WORKING DATA:
──────

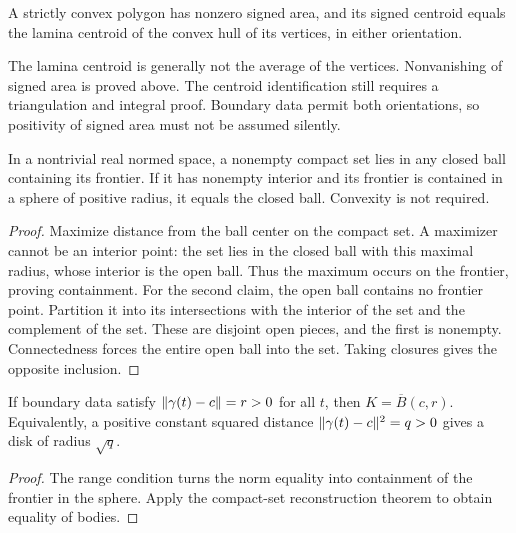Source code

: \begin{proposition}
\label{prop:geometric-centroid}
A strictly convex polygon has nonzero signed area, and its signed centroid
equals the lamina centroid of the convex hull of its vertices, in either
orientation.
\end{proposition}
The lamina centroid is generally not the average of the vertices.
Nonvanishing of signed area is proved above. The centroid identification
still requires a triangulation and integral proof.
Boundary data permit both orientations, so positivity of signed area
must not be assumed silently.

\begin{lemma}
\label{lem:ball-frontier}
\leanok
In a nontrivial real normed space, a nonempty compact set lies in any
closed ball containing its frontier. If it has nonempty interior and its
frontier is contained in a sphere of positive radius, it equals the closed
ball. Convexity is not required.
\end{lemma}
\begin{proof}
\leanok
Maximize distance from the ball center on the compact set. A maximizer
cannot be an interior point: the set lies in the closed ball with this
maximal radius, whose interior is the open ball. Thus the maximum occurs
on the frontier, proving containment.
For the second claim, the open ball contains no frontier point. Partition
it into its intersections with the interior of the set and the complement
of the set. These are disjoint open pieces, and the first is nonempty.
Connectedness forces the entire open ball into the set. Taking closures
gives the opposite inclusion.
\end{proof}

\begin{proposition}
\label{prop:disk}
\leanok
{}
If boundary data satisfy $\lVert \gamma(t)-c\rVert=r>0$ for all $t$, then
$K=\overline B(c,r)$. Equivalently, a positive constant squared distance
$\lVert \gamma(t)-c\rVert^2=q>0$ gives a disk of radius $\sqrt q$.
\end{proposition}
\begin{proof}
\leanok
The range condition turns the norm equality into containment of the
frontier in the sphere. Apply the compact-set reconstruction theorem to
obtain equality of bodies.
\end{proof}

──────

WHAT TO DO: Please output the data above exactly as given, omitting every picture.

RESPONSE AREA:
Source code

: \begin{proposition}
\label{prop:geometric-centroid}
A strictly convex polygon has nonzero signed area, and its signed centroid
equals the lamina centroid of the convex hull of its vertices, in either
orientation.
\end{proposition}
The lamina centroid is generally not the average of the vertices.
Nonvanishing of signed area is proved above. The centroid identification
still requires a triangulation and integral proof.
Boundary data permit both orientations, so positivity of signed area
must not be assumed silently.

\begin{lemma}
\label{lem:ball-frontier}
\leanok
In a nontrivial real normed space, a nonempty compact set lies in any
closed ball containing its frontier. If it has nonempty interior and its
frontier is contained in a sphere of positive radius, it equals the closed
ball. Convexity is not required.
\end{lemma}
\begin{proof}
\leanok
Maximize distance from the ball center on the compact set. A maximizer
cannot be an interior point: the set lies in the closed ball with this
maximal radius, whose interior is the open ball. Thus the maximum occurs
on the frontier, proving containment.
For the second claim, the open ball contains no frontier point. Partition
it into its intersections with the interior of the set and the complement
of the set. These are disjoint open pieces, and the first is nonempty.
Connectedness forces the entire open ball into the set. Taking closures
gives the opposite inclusion.
\end{proof}

\begin{proposition}
\label{prop:disk}
\leanok
{}
If boundary data satisfy $\lVert \gamma(t)-c\rVert=r>0$ for all $t$, then
$K=\overline B(c,r)$. Equivalently, a positive constant squared distance
$\lVert \gamma(t)-c\rVert^2=q>0$ gives a disk of radius $\sqrt q$.
\end{proposition}
\begin{proof}
\leanok
The range condition turns the norm equality into containment of the
frontier in the sphere. Apply the compact-set reconstruction theorem to
obtain equality of bodies.
\end{proof}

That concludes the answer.